Je voudrais, comme Rousseau et Augustin, vous raconter quelques éclats, bribes et débris d’une vie. Ce seront les mots d’un homme dans la force de l’âge, entre automne et hiver.

Ces mots, j’ai désiré commencer à les dire un soir de Noêl, dans un moment de solitude choisie et assumée.

Nul n’est seul s’il porte sa plume et s’il recherche l’oreille d’autrui.

Ces mots me renvoient à des silences, des images, des souvenirs.
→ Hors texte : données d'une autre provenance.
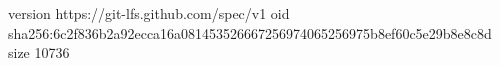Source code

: version https://git-lfs.github.com/spec/v1
oid sha256:6c2f836b2a92ecca16a081453526667256974065256975b8ef60c5e29b8e8c8d
size 10736
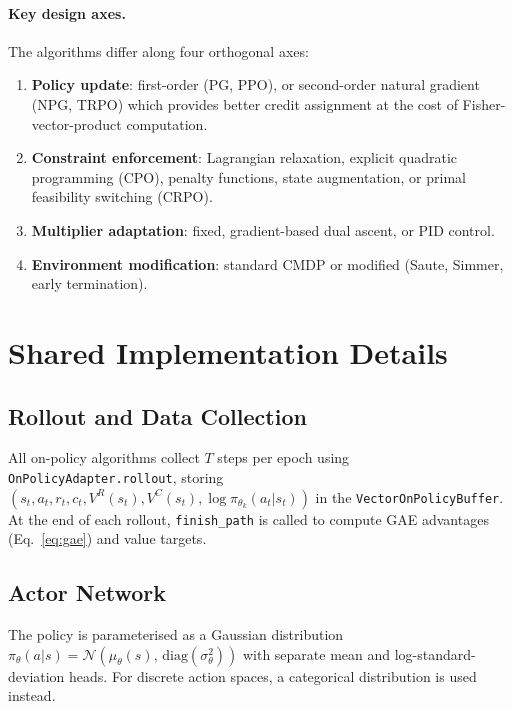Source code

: \documentclass[12pt,a4paper]{article}
\theoremstyle{definition}
\newcommand{\piold}{\pi_{\theta_k}}
\begin{document}
\paragraph{Key design axes.} The algorithms differ along four orthogonal axes:
\begin{enumerate}
  \item \textbf{Policy update}: first-order (PG, PPO), or second-order natural gradient (NPG,
    TRPO) which provides better credit assignment at the cost of Fisher-vector-product computation.
  \item \textbf{Constraint enforcement}: Lagrangian relaxation, explicit quadratic programming
    (CPO), penalty functions, state augmentation, or primal feasibility switching (CRPO).
  \item \textbf{Multiplier adaptation}: fixed, gradient-based dual ascent, or PID control.
  \item \textbf{Environment modification}: standard CMDP or modified (Saute, Simmer,
    early termination).
\end{enumerate}

\section{Shared Implementation Details}
\label{sec:impl}

\subsection{Rollout and Data Collection}

All on-policy algorithms collect $T$ steps per epoch using \texttt{OnPolicyAdapter.rollout},
storing $(s_t, a_t, r_t, c_t, V^R(s_t), V^C(s_t), \log\piold(a_t|s_t))$ in the
\texttt{VectorOnPolicyBuffer}. At the end of each rollout, \texttt{finish\_path} is called
to compute GAE advantages (Eq.~\ref{eq:gae}) and value targets.

\subsection{Actor Network}

The policy is parameterised as a Gaussian distribution
$\pi_\theta(a|s) = \mathcal{N}(\mu_\theta(s),\,\mathrm{diag}(\sigma_\theta^2))$ with separate
mean and log-standard-deviation heads. For discrete action spaces, a categorical distribution
is used instead.
\end{document}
Ces mots sont ma dette envers Socrate, Proust, Freud et Jung.

Ces mots sont ce qui reste après un long chemin.

Ces mots sont aussi une manière de commencer à tirer ma révérence.

Toutes ces années, j’ai cru, comme on enfile une armure, que la vie est surprise, miracle, victoire, défaite.

Ce soir, je le crois plus que jamais car on n’est seul que dans ses pires cauchemars.

Ce soir, je me souviens de Nathanael et ses nourritures, Molloy et son immobilité, Portnoy et son complexe.

Je n’oublie pas Atlas, Sisyphe , Thésée, Cyprien, Massada et le reste.

Ce soir, je suis l’hésitation d’une vie, au seuil de mes mots, au terme du silence, au tout début de ma confession…

Post Scriptum : En cette veille de Noël, j’ai désiré partager avec mes lecteurs l’incipit de mon nouveau livre « Les Confessions ». Des bonnes feuilles dédiées à tous mes amis et à la mémoire de Saint-Augustin.